◆ WHAT THE EXERCISE ASKS:
Scan the records for the string "begin", then copy each line that has it.
[Start of Attachment]
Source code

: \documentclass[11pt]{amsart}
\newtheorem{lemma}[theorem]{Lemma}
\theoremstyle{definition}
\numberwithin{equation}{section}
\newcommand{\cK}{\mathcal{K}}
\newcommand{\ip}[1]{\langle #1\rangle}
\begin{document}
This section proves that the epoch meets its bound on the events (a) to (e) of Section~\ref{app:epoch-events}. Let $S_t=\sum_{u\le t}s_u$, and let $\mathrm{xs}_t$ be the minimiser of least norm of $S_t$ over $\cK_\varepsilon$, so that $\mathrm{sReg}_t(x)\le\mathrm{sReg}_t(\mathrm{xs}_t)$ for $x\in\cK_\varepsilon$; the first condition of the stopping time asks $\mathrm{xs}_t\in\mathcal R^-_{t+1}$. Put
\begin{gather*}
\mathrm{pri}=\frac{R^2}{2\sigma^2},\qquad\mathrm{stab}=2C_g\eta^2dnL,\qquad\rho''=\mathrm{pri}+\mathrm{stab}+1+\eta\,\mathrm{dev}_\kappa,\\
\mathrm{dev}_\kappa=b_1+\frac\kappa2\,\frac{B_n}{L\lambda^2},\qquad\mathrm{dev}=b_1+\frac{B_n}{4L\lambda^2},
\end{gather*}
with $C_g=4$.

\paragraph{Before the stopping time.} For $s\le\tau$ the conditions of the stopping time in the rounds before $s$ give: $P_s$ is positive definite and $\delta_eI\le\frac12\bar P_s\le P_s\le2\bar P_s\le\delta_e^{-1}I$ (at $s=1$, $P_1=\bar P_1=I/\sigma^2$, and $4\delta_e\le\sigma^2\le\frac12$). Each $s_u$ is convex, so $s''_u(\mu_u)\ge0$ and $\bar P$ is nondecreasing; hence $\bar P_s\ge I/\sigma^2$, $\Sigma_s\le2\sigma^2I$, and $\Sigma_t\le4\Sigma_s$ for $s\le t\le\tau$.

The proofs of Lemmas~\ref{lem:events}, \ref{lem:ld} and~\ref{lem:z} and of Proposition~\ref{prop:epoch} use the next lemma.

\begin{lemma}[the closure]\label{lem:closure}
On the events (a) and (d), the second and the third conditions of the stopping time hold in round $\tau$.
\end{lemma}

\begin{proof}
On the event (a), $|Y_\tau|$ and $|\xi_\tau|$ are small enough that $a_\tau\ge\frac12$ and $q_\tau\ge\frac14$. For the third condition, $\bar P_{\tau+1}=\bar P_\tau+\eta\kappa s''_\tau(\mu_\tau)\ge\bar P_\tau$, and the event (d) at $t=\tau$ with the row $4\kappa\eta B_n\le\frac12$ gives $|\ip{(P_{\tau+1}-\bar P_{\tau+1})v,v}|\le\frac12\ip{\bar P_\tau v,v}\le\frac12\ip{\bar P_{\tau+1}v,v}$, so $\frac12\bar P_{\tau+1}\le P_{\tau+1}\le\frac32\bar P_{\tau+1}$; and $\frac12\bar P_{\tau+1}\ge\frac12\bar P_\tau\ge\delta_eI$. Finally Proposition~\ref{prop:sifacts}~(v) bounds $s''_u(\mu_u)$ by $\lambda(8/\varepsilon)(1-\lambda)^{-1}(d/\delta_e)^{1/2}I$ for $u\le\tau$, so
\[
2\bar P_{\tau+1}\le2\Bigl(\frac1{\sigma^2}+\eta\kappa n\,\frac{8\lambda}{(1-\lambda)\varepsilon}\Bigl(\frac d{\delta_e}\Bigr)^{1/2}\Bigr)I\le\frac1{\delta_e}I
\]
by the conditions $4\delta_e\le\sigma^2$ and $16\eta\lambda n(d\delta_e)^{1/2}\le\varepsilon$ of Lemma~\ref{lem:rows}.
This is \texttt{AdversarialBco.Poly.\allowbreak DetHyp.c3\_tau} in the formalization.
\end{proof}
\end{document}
[End of Attachment]
◆ RESULT BELOW:
\begin{document}
\begin{gather*}
\begin{lemma}[the closure]\label{lem:closure}
\begin{proof}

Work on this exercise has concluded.